A imprensa tem noticiado casos estarrecedores de abusos cometidos por empresas na hora mais difícil para qualquer família, quando esta é obrigada a sepultar um ente querido. A vil exploração comercial da morte tem sido uma triste realidade na cidade de São Paulo, após a privatização dos serviços funerários na gestão do prefeito Ricardo Nunes (MDB).
As denúncias vão desde a cobrança de preços extorsivos —aumento médio superior a 400% nos serviços que seriam mais baratos—, passando por restrições de acesso ao enterro social e enterro gratuito e até mesmo a tomada de jazigos para posterior revenda.
Além disso, as “vendas casadas” acabam inviabilizando que as famílias acessem serviços mais simples e baratos —o que, na prática, torna letra morta a tabela de preços que a prefeitura alega ser vinculante para as concessionárias.
Nesse contexto, para além do debate de mérito sobre a privatização, ganha centralidade a fiscalização dos contratos, que é dever do poder concedente, pois de nada adianta a prefeitura apresentar uma tabela de preços que não é praticada.
A teoria processual brasileira privilegia a busca pela verdade real, ultrapassando a mera formalidade.

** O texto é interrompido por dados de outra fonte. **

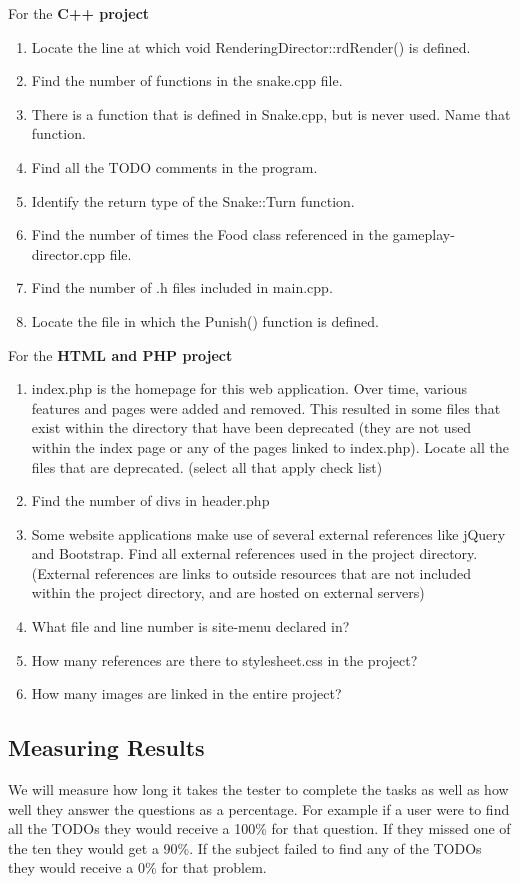 \documentclass[letterpaper,10pt,titlepage,draftclsnofoot,onecolumn,onesided] {IEEEtran}
\begin{document}
	For the \textbf{C++ project}
	\begin{enumerate}
		\item Locate the line at which void RenderingDirector::rdRender() is defined. 
		\item Find the number of functions in the snake.cpp file.
		\item There is a function that is defined in Snake.cpp, but is never used. Name that function.
		\item Find all the TODO comments in the program.
		\item Identify the return type of the Snake::Turn function.
		\item Find the number of times the Food class referenced in the gameplay-director.cpp file.
		\item Find the number of .h files included in main.cpp.
		\item Locate the file in which the Punish() function is defined.
	\end{enumerate}
	
	For the \textbf{HTML and PHP project}
	\begin{enumerate}
		\item index.php is the homepage for this web application. Over time, various features and pages were added and removed. This resulted in some files that exist within the directory that have been deprecated (they are not used within the index page or any of the pages linked to index.php). Locate all the files that are deprecated. (select all that apply check list)

		\item Find the number of divs in header.php
		\item Some website applications make use of several external references like jQuery and Bootstrap. Find all external references used in the project directory. (External references are links to outside resources that are not included within the project directory, and are hosted on external servers)

		\item What file and line number is site-menu declared in?
		\item How many references are there to stylesheet.css in the project?
		\item How many images are linked in the entire project?
	\end{enumerate}
	
	\subsection{Measuring Results}
	We will measure how long it takes the tester to complete the tasks as well as how well they answer the questions as a percentage. 
	For example if a user were to find all the TODOs they would receive a 100\% for that question. 
	If they missed one of the ten they would get a 90\%.
	If the subject failed to find any of the TODOs they would receive a 0\% for that problem.
\end{document}
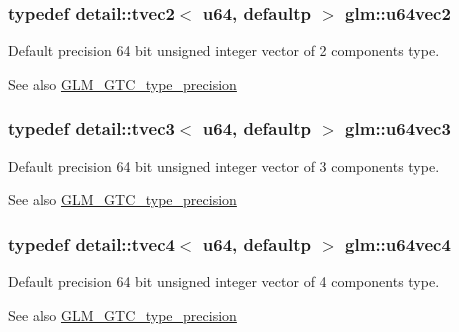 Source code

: \subsubsection[{\texorpdfstring{u64vec2}{u64vec2}}]{\setlength{\rightskip}{0pt plus 5cm}typedef detail\+::tvec2$<$ u64, defaultp $>$ {\bf glm\+::u64vec2}}\hypertarget{group__gtc__type__precision_gaffa78d655fd98b33e47043e2bd38641b}{}\label{group__gtc__type__precision_gaffa78d655fd98b33e47043e2bd38641b}
Default precision 64 bit unsigned integer vector of 2 components type. \begin{DoxySeeAlso}{See also}
\hyperlink{group__gtc__type__precision}{G\+L\+M\+\_\+\+G\+T\+C\+\_\+type\+\_\+precision} 
\end{DoxySeeAlso}
\subsubsection[{\texorpdfstring{u64vec3}{u64vec3}}]{\setlength{\rightskip}{0pt plus 5cm}typedef detail\+::tvec3$<$ u64, defaultp $>$ {\bf glm\+::u64vec3}}\hypertarget{group__gtc__type__precision_gae934e74663d832989066cc852560866d}{}\label{group__gtc__type__precision_gae934e74663d832989066cc852560866d}
Default precision 64 bit unsigned integer vector of 3 components type. \begin{DoxySeeAlso}{See also}
\hyperlink{group__gtc__type__precision}{G\+L\+M\+\_\+\+G\+T\+C\+\_\+type\+\_\+precision} 
\end{DoxySeeAlso}
\subsubsection[{\texorpdfstring{u64vec4}{u64vec4}}]{\setlength{\rightskip}{0pt plus 5cm}typedef detail\+::tvec4$<$ u64, defaultp $>$ {\bf glm\+::u64vec4}}\hypertarget{group__gtc__type__precision_ga59d78a1ff6d275bbb425dce92f607b9c}{}\label{group__gtc__type__precision_ga59d78a1ff6d275bbb425dce92f607b9c}
Default precision 64 bit unsigned integer vector of 4 components type. \begin{DoxySeeAlso}{See also}
\hyperlink{group__gtc__type__precision}{G\+L\+M\+\_\+\+G\+T\+C\+\_\+type\+\_\+precision} 
\end{DoxySeeAlso}
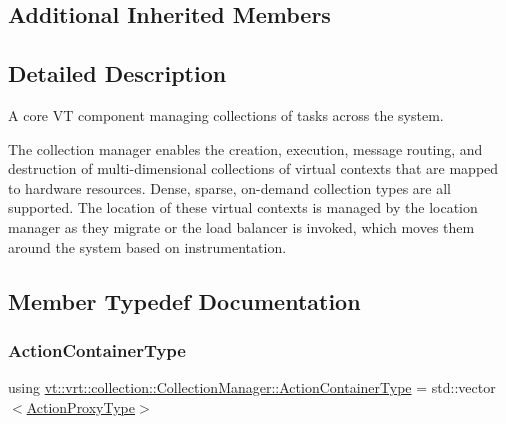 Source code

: \subsection*{Additional Inherited Members}


\subsection{Detailed Description}
A core VT component managing collections of tasks across the system. 

The collection manager enables the creation, execution, message routing, and destruction of multi-\/dimensional collections of virtual contexts that are mapped to hardware resources. Dense, sparse, on-\/demand collection types are all supported. The location of these virtual contexts is managed by the location manager as they migrate or the load balancer is invoked, which moves them around the system based on instrumentation. 

\subsection{Member Typedef Documentation}
\mbox{\label{structvt_1_1vrt_1_1collection_1_1_collection_manager_a536805fb5c58b557b66e7d7febe87567}} 
\subsubsection{\texorpdfstring{Action\+Container\+Type}{ActionContainerType}}
{\footnotesize\ttfamily using \hyperlink{structvt_1_1vrt_1_1collection_1_1_collection_manager_a536805fb5c58b557b66e7d7febe87567}{vt\+::vrt\+::collection\+::\+Collection\+Manager\+::\+Action\+Container\+Type} =  std\+::vector$<$\hyperlink{structvt_1_1vrt_1_1collection_1_1_collection_manager_a98a759caf144277dcd341cdbd5538f59}{Action\+Proxy\+Type}$>$}

\mbox{\label{structvt_1_1vrt_1_1collection_1_1_collection_manager_a2649daab7b437e1e2bdb5f2eefff29b6}}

Fazer valer o que está no papel é obrigação do órgão fiscalizatório competente. Como está hoje, a tabela não passa de ato burocrático para eximir a prefeitura de suas responsabilidades.

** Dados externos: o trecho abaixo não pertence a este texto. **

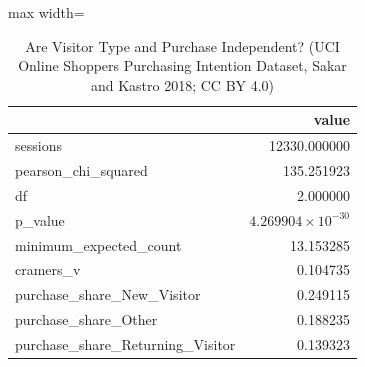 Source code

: \begin{table}[htbp]
\centering
\caption{Are Visitor Type and Purchase Independent? (UCI Online Shoppers Purchasing Intention Dataset, Sakar and Kastro 2018; CC BY 4.0)}
\begingroup
\small
\setlength{\tabcolsep}{6pt}
\renewcommand{\arraystretch}{1.12}
\begin{adjustbox}{max width=\linewidth}
\begin{tabular}{@{}lr@{}}
\toprule
 & value \\
\midrule
sessions & 12330.000000 \\
pearson\_chi\_squared & 135.251923 \\
df & 2.000000 \\
p\_value & $4.269904 \times 10^{-30}$ \\
minimum\_expected\_count & 13.153285 \\
cramers\_v & 0.104735 \\
purchase\_share\_New\_Visitor & 0.249115 \\
purchase\_share\_Other & 0.188235 \\
purchase\_share\_Returning\_Visitor & 0.139323 \\
\bottomrule
\end{tabular}
\end{adjustbox}
\endgroup
\end{table} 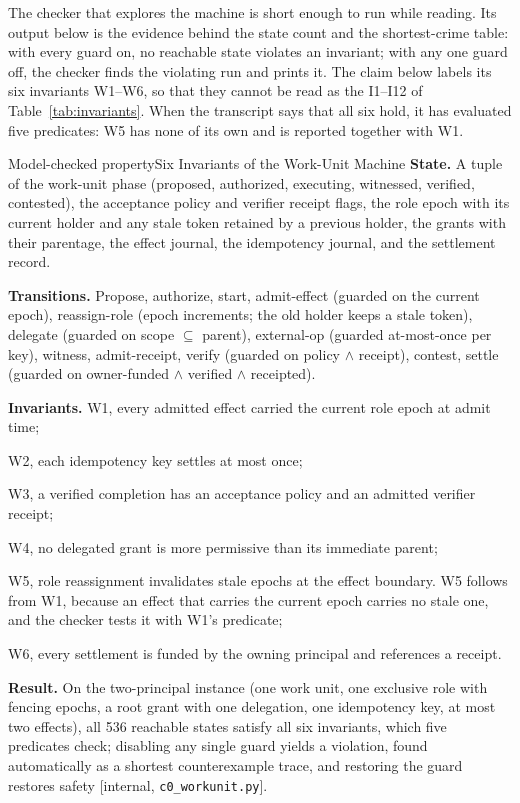 \documentclass[11pt,a4paper]{article}
\theoremstyle{definition}
\theoremstyle{remark}
\begin{document}


The checker that explores the machine is short enough to run while reading. Its
output below is the evidence behind the state count and the shortest-crime table:
with every guard on, no reachable state violates an invariant; with any one guard
off, the checker finds the violating run and prints it. The claim below labels
its six invariants W1--W6, so that they cannot be read as the
I1--I12 of Table~\ref{tab:invariants}. When the transcript says that all six
hold, it has evaluated five predicates: W5 has none of its own and is reported
together with W1.

\begingroup
\pdsessionwordwraptrue

\endgroup

\begin{pdclaim}{Model-checked property}{Six Invariants of the Work-Unit Machine}
\setlength{\parskip}{4pt plus 1pt}
\label{thm:workunit}
\textbf{State.} A tuple of the work-unit phase (proposed, authorized, executing, witnessed,
verified, contested), the acceptance policy and verifier receipt flags, the role epoch with
its current holder and any stale token retained by a previous holder, the grants with their
parentage, the effect journal, the idempotency journal, and the settlement record.

\textbf{Transitions.} Propose, authorize, start, admit-effect (guarded on the current
epoch), reassign-role (epoch increments; the old holder keeps a stale token), delegate
(guarded on scope $\subseteq$ parent), external-op (guarded at-most-once per key), witness,
admit-receipt, verify (guarded on policy $\wedge$ receipt), contest, settle (guarded on
owner-funded $\wedge$ verified $\wedge$ receipted).

\textbf{Invariants.}
W1, every admitted effect carried the current role epoch at admit time;

W2, each idempotency key settles at most once;

W3, a verified completion has an acceptance policy and an admitted verifier receipt;

W4, no delegated grant is more permissive than its immediate parent;

W5, role reassignment invalidates stale epochs at the effect boundary. W5
follows from W1, because an effect that carries the current epoch carries no
stale one, and the checker tests it with W1's predicate;

W6, every settlement is funded by the owning principal and references a receipt.

\textbf{Result.} On the two-principal instance (one work unit, one exclusive role with
fencing epochs, a root grant with one delegation, one idempotency key, at most two effects),
all 536 reachable states satisfy all six invariants, which five predicates check; disabling any single guard yields a
violation, found automatically as a shortest counterexample trace, and restoring the guard
restores safety [internal, \texttt{c0\_workunit.py}].
\end{pdclaim}
\end{document}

O descalabro ensejou a ADPF (arguição de descumprimento de preceito fundamental) 1.196, impetrada pelo PC do B junto ao Supremo Tribunal Federal, questionando a constitucionalidade de artigos das leis municipais 17.180/2019 e 16.703/2017, que autorizaram a concessão dos serviços funerários, por considerar que violam a dignidade da pessoa humana.
No dia 24 de novembro, o ministro Flávio Dino, do STF, concedeu medida cautelar para que as concessionárias pratiquem, no máximo, os valores anteriores à privatização, acrescidos pelo IPCA, decisão válida até o julgamento de mérito.

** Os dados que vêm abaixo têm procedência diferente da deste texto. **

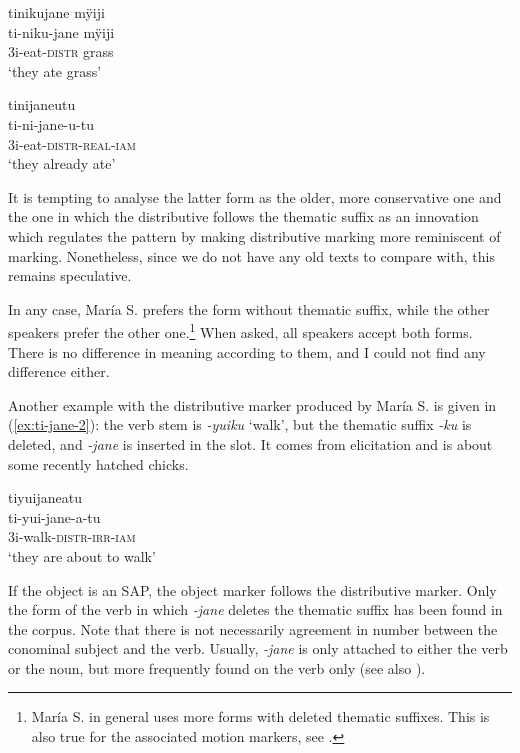 \ea\label{ex:jane-eat-1}
\begingl
\glpreamble tinikujane mÿiji\\
\gla ti-niku-jane mÿiji\\
\glb 3i-eat-\textsc{distr} grass\\
\glft ‘they ate grass’
\trailingcitation{[jxx-e150925l-1.115]}
\xe

\ea\label{ex:jane-eat-2}
\begingl
\glpreamble tinijaneutu\\
\gla ti-ni-jane-u-tu\\
\glb 3i-eat-\textsc{distr}-\textsc{real}-\textsc{iam}\\
\glft ‘they already ate’
\endgl
\trailingcitation{[rxx-e141230s.038]}
\xe

It is tempting to analyse the latter form as the older, more conservative one and the one in which the distributive follows the thematic suffix as an innovation which regulates the pattern by making distributive marking more reminiscent of  marking. Nonetheless, since we do not have any old texts to compare with, this remains speculative.

In any case, María S. prefers the form without thematic suffix, while the other speakers prefer the other one.\footnote{María S. in general uses more forms with deleted thematic suffixes. This is also true for the associated motion markers, see .} When asked, all speakers accept both forms. There is no difference in meaning according to them, and I could not find any difference either. 

Another example with the distributive marker produced by María S. is given in (\ref{ex:ti-jane-2}): the verb stem is \textit{-yuiku} ‘walk’, but the thematic suffix \textit{-ku} is deleted, and \textit{-jane} is inserted in the slot. It comes from elicitation and is about some recently hatched chicks.

\ea\label{ex:ti-jane-2}
\begingl 
\glpreamble tiyuijaneatu\\
\gla ti-yui-jane-a-tu\\ 
\glb 3i-walk-\textsc{distr}-\textsc{irr}-\textsc{iam}\\ 
\glft ‘they are about to walk’
\trailingcitation{[rxx-e121128s-1.035]}
\xe


If the object is an SAP, the object marker follows the distributive marker. Only the form of the verb in which \textit{-jane} deletes the thematic suffix has been found in the corpus. Note that there is not necessarily agreement in number between the conominal subject and the verb. Usually, \textit{-jane} is only attached to either the verb or the noun, but more frequently found on the verb only (see also ).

Em audiência de conciliação, a prefeitura apresentou a já referida tabela, insistindo na tese de que os preços hoje são mais baixos e os serviços são melhores do que antes. Alheio aos fatos, a administração Ricardo Nunes tenta impor a falsa narrativa de que as denúncias são falaciosas, que a medida judicial teve objetivos políticos e que a obediência à cautelar, na prática, causaria aumento.
A visão unilateral do município não proporcionou avanço. Nesta terça-feira (17), acontecerá nova rodada de diálogo, desta vez com o cotejo entre a tabela formal e os preços efetivamente praticados pelas concessionárias, para buscar medidas que impeçam a continuidade dos abusos contra a população.
O direito alemão define a dignidade da pessoa humana como “intocável”. “Observá-la e protegê-la é dever de todos os poderes estatais”, diz sua Lei Fundamental. No Brasil, ela aparece como fundamento da República, a partir do qual são erigidos os direitos fundamentais de primeira e de segunda geração trazidos pela Constituição.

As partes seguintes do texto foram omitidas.